Research shows that a slight majority of Americans believe religion can solve most of the world’s problems.
According to Gallup, 55 percent of Americans hold that view. Broken down by politics, 71 percent of Republicans and 47 percent of Democrats express that opinion. Protestants who attend church weekly are most likely to agree.
Justin Cox, a North Carolina youth minister, told Baptist News Global he hopes faith could tackle “issues surrounding sustainability and the environment” which “are rarely spoken from a pulpit.”
Divine intervention may be key to countering ecological decline given the Trump administration’s systemic dismantling of regulations protecting the environment. But Cox said the conversation belongs in religion, not politics.

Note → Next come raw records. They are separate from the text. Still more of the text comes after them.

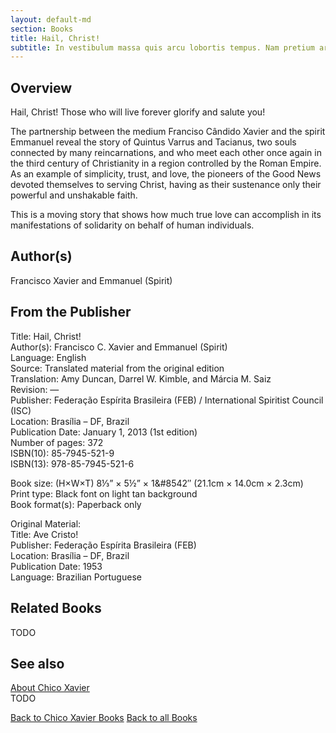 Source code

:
 ```yaml
---
layout: default-md
section: Books
title: Hail, Christ!
subtitle: In vestibulum massa quis arcu lobortis tempus. Nam pretium arcu in odio vulputate luctus.
---
```


## Overview
Hail, Christ! Those who will live forever glorify and salute you!

The partnership between the medium Franciso Cândido Xavier and the spirit Emmanuel reveal the story of Quintus Varrus and Tacianus, two souls connected by many reincarnations, and who meet each other once again in the third century of Christianity in a region controlled by the Roman Empire. As an example of simplicity, trust, and love, the pioneers of the Good News devoted themselves to serving Christ, having as their sustenance only their powerful and unshakable faith.

This is a moving story that shows how much true love can accomplish in its manifestations of solidarity on behalf of human individuals.

## Author(s)
Francisco Xavier and Emmanuel (Spirit)

## From the Publisher
Title: 	Hail, Christ!  
Author(s): 	Francisco C. Xavier and Emmanuel (Spirit)  
Language: 	English  
Source: 	Translated material from the original edition  
Translation: 	Amy Duncan, Darrel W. Kimble, and Márcia M. Saiz  
Revision: 	—  
Publisher: 	Federação Espírita Brasileira (FEB) / International Spiritist Council (ISC)  
Location: 	Brasília – DF, Brazil  
Publication Date: 	January 1, 2013 (1st edition)  
Number of pages: 	372  
ISBN(10): 	85-7945-521-9  
ISBN(13): 	978-85-7945-521-6  
  
Book size: (H×W×T) 	8⅓” × 5½” × 1&#8542″ (21.1cm × 14.0cm × 2.3cm)  
Print type: 	Black font on light tan background  
Book format(s): 	Paperback only  
  
Original Material: 	  
Title: 	Ave Cristo!  
Publisher: 	Federação Espírita Brasileira (FEB)  
Location: 	Brasília – DF, Brazil  
Publication Date: 	1953  
Language: 	Brazilian Portuguese  

## Related Books
TODO

## See also
[About Chico Xavier](/profile/chico-xavier)  
TODO


<a href="/books/chico-xavier" class="button">Back to Chico Xavier Books</a>
<a href="/books" class="button">Back to all Books</a>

“Topics such as global warming and organic farming have been wrongly categorized as being political in nature which has contributed to an apathetic view towards stewardship of creation,” Cox said in an email to BNG. “Instead of co-creating with God in this process, humanity has chased self-preservation and glorification, resulting in the eradication of certain species of plants and animals.”
There was a time when many more in the U.S. were optimistic about the ability of religion to solve important challenges.
“In 1957, a time of greater religious commitment in the United States, 82 percent believed that religion could answer all or most of the day’s problems,” Gallup said.
That’s the year the Soviet Union launched Sputnik, striking fear in the hearts of millions of Americans. The Suez Canal crisis also raged, pitting East versus West and raising the specter of conflagration in the Middle East.
In 2002, 66 percent of adults surveyed said religion could solve most of the world’s problems, Gallup reported.
The wounds of 9-11 were fresh at that time and war was ramping up in Afghanistan. The future seemed terrifying to many.
The all-time low for trust in religion came in 2015 with 51 percent, though “Americans’ views on religion’s relevance in answering problems have since stabilized” in the 53 percent to 55 percent range, the organization said.
Despite the flagging trust in faith, its role could be crucial in ending the human tendency to dismiss different people as “others,” said Scarlette Jasper, Cooperative Baptist field personnel and executive director of Olive Branch Ministries in Somerset, Kentucky.
“I would like to see religion solve the issue of ‘othering,’” Jasper told BNG. “When we don’t see people through God’s eyes, then we are not loving people as God has intended us to love each other.”